> **Your goal**
Your reply should be a single number, the count of lines in the records that contain "mathrm".

Records from a dataset:
>>

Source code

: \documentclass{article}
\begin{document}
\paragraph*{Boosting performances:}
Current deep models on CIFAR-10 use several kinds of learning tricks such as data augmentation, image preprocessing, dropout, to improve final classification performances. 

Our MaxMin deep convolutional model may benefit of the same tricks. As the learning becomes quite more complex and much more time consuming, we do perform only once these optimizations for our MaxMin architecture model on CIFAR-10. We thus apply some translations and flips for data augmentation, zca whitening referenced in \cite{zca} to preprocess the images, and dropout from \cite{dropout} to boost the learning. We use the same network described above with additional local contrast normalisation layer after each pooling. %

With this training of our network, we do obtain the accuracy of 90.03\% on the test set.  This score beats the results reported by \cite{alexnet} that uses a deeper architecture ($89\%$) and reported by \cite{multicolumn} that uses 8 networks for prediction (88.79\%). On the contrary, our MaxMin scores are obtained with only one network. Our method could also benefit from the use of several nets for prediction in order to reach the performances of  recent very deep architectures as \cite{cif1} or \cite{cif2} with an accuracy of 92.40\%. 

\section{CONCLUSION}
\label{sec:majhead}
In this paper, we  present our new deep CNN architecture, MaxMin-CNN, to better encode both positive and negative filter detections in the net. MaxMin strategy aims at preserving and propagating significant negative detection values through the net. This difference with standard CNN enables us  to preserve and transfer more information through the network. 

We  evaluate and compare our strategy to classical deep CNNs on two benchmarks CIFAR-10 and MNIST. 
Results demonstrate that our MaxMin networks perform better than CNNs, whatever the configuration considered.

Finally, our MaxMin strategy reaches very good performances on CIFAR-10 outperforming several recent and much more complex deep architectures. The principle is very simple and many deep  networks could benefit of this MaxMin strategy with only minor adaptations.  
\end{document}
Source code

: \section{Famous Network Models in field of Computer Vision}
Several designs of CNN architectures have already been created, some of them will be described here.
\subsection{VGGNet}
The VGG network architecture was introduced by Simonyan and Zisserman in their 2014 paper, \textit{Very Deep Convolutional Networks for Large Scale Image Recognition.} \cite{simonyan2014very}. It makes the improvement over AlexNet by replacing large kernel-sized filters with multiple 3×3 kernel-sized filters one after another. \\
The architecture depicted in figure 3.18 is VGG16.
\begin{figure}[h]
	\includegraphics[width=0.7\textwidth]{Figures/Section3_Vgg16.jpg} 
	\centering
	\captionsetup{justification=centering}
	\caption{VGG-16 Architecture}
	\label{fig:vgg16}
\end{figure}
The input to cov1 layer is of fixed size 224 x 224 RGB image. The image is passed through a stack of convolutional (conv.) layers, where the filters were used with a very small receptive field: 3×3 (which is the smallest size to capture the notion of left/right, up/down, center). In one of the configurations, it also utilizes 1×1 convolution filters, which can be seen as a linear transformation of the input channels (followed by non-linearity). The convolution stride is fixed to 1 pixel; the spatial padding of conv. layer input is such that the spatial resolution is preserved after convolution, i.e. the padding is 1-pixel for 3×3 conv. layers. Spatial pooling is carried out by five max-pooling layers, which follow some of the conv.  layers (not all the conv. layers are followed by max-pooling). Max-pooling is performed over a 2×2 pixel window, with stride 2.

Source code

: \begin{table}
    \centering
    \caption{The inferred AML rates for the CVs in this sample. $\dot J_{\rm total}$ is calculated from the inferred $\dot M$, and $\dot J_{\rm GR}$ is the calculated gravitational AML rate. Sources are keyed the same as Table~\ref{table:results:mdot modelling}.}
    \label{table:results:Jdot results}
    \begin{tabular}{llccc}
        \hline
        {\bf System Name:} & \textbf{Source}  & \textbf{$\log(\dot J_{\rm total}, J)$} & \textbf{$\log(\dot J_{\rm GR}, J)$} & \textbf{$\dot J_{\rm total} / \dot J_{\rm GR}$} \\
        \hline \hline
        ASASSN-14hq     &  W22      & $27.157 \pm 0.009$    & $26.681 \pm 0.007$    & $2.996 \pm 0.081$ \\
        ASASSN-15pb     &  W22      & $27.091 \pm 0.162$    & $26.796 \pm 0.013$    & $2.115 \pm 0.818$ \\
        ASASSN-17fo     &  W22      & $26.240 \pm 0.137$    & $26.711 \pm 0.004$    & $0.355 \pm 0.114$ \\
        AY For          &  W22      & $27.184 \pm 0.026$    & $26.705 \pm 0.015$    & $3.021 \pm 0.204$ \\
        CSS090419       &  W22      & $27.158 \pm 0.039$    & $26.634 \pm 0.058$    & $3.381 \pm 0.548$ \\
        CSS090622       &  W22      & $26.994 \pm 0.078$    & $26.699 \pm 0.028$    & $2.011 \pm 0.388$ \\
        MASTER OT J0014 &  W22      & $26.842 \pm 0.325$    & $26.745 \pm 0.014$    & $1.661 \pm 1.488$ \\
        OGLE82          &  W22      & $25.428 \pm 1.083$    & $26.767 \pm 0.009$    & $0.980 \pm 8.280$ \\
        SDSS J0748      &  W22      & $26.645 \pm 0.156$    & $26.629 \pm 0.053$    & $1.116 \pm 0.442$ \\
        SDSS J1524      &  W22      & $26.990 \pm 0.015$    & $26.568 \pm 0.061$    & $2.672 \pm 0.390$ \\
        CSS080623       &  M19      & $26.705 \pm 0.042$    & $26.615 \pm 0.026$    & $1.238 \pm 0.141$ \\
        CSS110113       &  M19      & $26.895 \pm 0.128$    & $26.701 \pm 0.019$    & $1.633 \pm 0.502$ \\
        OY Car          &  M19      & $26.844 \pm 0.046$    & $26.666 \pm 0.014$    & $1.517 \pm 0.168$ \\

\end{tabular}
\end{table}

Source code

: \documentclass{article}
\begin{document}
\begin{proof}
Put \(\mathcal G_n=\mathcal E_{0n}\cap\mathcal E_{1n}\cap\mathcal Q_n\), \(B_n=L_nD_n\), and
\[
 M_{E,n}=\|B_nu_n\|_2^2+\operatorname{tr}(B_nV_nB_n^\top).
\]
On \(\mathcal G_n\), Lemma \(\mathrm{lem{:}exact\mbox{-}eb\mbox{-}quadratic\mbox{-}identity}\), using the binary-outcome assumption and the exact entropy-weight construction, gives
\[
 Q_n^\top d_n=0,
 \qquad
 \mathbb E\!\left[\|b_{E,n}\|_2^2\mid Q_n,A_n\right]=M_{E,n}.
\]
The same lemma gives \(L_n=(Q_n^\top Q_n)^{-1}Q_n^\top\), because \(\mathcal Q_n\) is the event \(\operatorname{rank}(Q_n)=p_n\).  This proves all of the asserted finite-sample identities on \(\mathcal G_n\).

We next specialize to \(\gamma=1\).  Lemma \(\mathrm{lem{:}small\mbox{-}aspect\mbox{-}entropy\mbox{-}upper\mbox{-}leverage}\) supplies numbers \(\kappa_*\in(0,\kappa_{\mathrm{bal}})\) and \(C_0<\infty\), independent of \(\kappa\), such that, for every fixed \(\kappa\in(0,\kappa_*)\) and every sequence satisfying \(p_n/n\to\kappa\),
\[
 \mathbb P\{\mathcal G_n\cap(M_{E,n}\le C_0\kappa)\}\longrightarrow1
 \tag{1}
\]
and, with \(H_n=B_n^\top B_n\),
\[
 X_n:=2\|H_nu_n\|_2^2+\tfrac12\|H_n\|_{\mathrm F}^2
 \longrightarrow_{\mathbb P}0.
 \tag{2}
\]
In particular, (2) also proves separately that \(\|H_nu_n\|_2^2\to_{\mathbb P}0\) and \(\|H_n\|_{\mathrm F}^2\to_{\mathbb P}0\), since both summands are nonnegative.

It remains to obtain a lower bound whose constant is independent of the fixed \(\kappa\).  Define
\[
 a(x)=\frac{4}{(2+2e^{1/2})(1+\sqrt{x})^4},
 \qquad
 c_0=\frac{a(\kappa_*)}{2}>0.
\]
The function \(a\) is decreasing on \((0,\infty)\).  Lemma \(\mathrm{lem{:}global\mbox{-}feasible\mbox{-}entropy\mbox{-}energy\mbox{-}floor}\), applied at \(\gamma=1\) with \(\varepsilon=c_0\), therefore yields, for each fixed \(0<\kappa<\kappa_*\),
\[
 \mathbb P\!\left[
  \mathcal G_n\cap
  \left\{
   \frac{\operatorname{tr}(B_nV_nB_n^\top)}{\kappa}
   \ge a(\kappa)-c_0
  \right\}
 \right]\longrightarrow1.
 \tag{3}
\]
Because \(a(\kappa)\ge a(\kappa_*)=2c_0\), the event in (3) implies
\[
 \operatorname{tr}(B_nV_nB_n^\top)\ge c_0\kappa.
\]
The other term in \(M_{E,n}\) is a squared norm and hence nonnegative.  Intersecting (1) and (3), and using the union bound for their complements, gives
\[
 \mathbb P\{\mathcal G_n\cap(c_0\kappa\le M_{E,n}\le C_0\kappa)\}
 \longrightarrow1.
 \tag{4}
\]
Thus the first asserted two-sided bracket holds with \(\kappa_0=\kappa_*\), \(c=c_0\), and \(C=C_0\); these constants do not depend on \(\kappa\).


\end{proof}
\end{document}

<<

> **Response**
5